NRF2/HO-1信號參與抗氧化和抗炎過程,能夠減少線粒體損傷,調節鈣離子內流和細胞死亡,在多種疾病的進程中發揮了重要作用,如肺部疾病、心血管疾病和神經疾病等[19]。先前的研究表明,Nrf2/HO-1軸通過下調炎性因子,降低MDA含量,提高SOD和GSH-Px水平,參與了白藜蘆醇誘導的心肌缺血再灌注損傷小鼠的炎癥和氧化應激[20]。上述研究表明,Nrf2/HO-1軸具有抗炎和抗氧化活性。
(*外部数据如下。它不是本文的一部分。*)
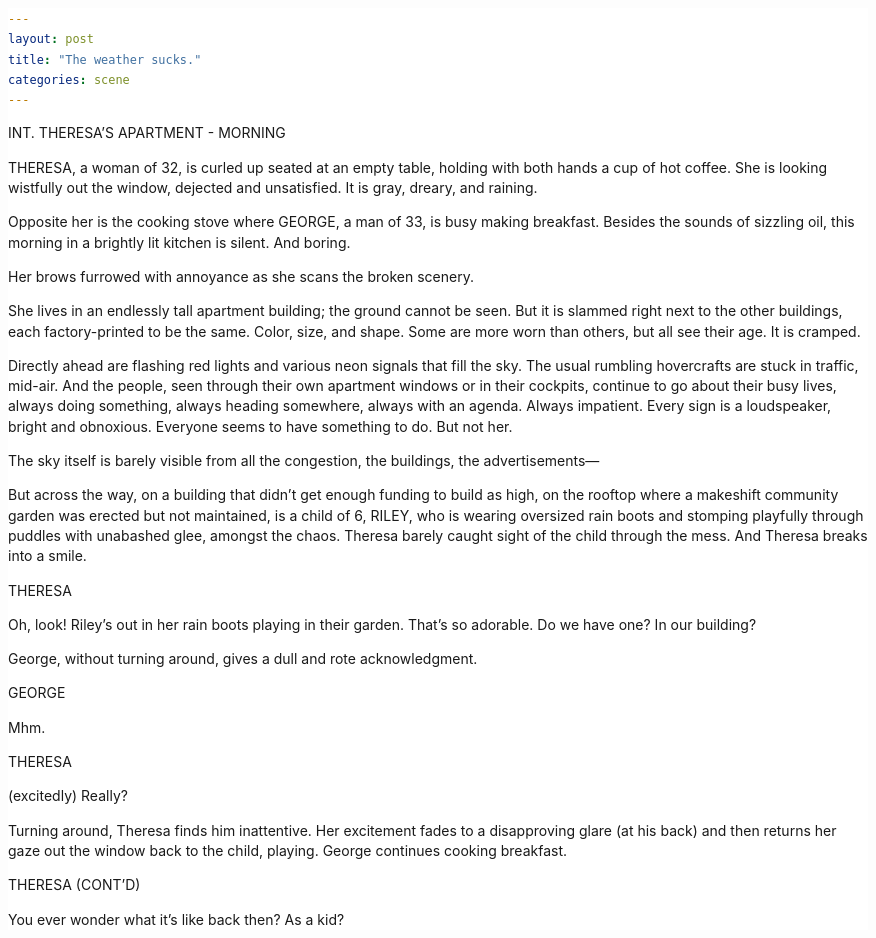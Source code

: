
```yaml
---
layout: post
title: "The weather sucks."
categories: scene
---
```


INT. THERESA’S APARTMENT - MORNING

THERESA, a woman of 32, is curled up seated at an empty table, holding with both hands a cup of hot coffee. She is looking wistfully out the window, dejected and unsatisfied. It is gray, dreary, and raining.

Opposite her is the cooking stove where GEORGE, a man of 33, is busy making breakfast. Besides the sounds of sizzling oil, this morning in a brightly lit kitchen is silent. And boring.

Her brows furrowed with annoyance as she scans the broken scenery.

She lives in an endlessly tall apartment building; the ground cannot be seen. But it is slammed right next to the other buildings, each factory-printed to be the same. Color, size, and shape. Some are more worn than others, but all see their age. It is cramped.

Directly ahead are flashing red lights and various neon signals that fill the sky. The usual rumbling hovercrafts are stuck in traffic, mid-air. And the people, seen through their own apartment windows or in their cockpits, continue to go about their busy lives, always doing something, always heading somewhere, always with an agenda. Always impatient. Every sign is a loudspeaker, bright and obnoxious. Everyone seems to have something to do. But not her.

The sky itself is barely visible from all the congestion, the buildings, the advertisements—

But across the way, on a building that didn’t get enough funding to build as high, on the rooftop where a makeshift community garden was erected but not maintained, is a child of 6, RILEY, who is wearing oversized rain boots and stomping playfully through puddles with unabashed glee, amongst the chaos. Theresa barely caught sight of the child through the mess. And Theresa breaks into a smile.

THERESA

Oh, look! Riley’s out in her rain boots playing in their garden. That’s so adorable. Do we have one? In our building?

George, without turning around, gives a dull and rote acknowledgment.

GEORGE

Mhm.

THERESA

(excitedly) Really?

Turning around, Theresa finds him inattentive. Her excitement fades to a disapproving glare (at his back) and then returns her gaze out the window back to the child, playing. George continues cooking breakfast.

THERESA (CONT’D)

You ever wonder what it’s like back then? As a kid?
在本研究中,我們發現在燒傷小鼠肺組織中Nrf2/HO-1信號通路被明顯激活,而降低miR-429表達能夠明顯抑制Nrf2/HO-1信號通路的活性。提示miR-429對燒傷小鼠肺組織的保護作用可能與Nrf2/HO-1信號通路密切相關。因此,在接下來的實驗中我們將通過Nrf2/HO-1信號通路抑制劑Nrf2/HO-1-IN-1,來進一步驗證miR-429對Nrf2/HO-1通路的調控作用。
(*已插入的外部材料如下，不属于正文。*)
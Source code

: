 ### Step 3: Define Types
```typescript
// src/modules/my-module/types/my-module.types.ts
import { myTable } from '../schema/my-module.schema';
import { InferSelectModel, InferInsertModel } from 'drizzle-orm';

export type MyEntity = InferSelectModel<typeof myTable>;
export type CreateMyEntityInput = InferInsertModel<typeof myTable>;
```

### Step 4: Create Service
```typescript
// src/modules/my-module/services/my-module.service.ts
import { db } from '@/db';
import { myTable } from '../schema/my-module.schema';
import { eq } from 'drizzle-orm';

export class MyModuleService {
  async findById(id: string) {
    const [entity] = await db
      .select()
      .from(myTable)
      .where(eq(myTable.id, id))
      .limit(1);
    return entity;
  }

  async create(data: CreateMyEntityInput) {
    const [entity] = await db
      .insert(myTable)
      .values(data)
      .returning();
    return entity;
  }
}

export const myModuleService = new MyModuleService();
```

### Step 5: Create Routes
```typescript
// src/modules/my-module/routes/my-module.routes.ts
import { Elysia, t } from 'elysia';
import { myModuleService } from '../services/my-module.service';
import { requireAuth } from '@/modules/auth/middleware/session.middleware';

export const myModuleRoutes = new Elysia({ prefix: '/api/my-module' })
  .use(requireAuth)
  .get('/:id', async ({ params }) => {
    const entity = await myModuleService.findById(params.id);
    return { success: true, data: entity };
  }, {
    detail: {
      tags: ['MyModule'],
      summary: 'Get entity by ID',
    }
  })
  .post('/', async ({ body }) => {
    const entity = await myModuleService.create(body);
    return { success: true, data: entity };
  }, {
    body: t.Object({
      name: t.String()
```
綜上所述,miR-429低表達能夠明顯提高燒傷小鼠肺組織SOD、CAT和GSH活性并降低 MDA 含量,降低 TNF-α、IL-1β、IL-6 水平,同時提高 Nrf2、HO-1蛋白表達量,提示抑制miR-429表達具有抑制燒傷小鼠肺組織炎性反應和氧化應激的作用,其機制可能與激活 Nrf2/HO-1 通路有關。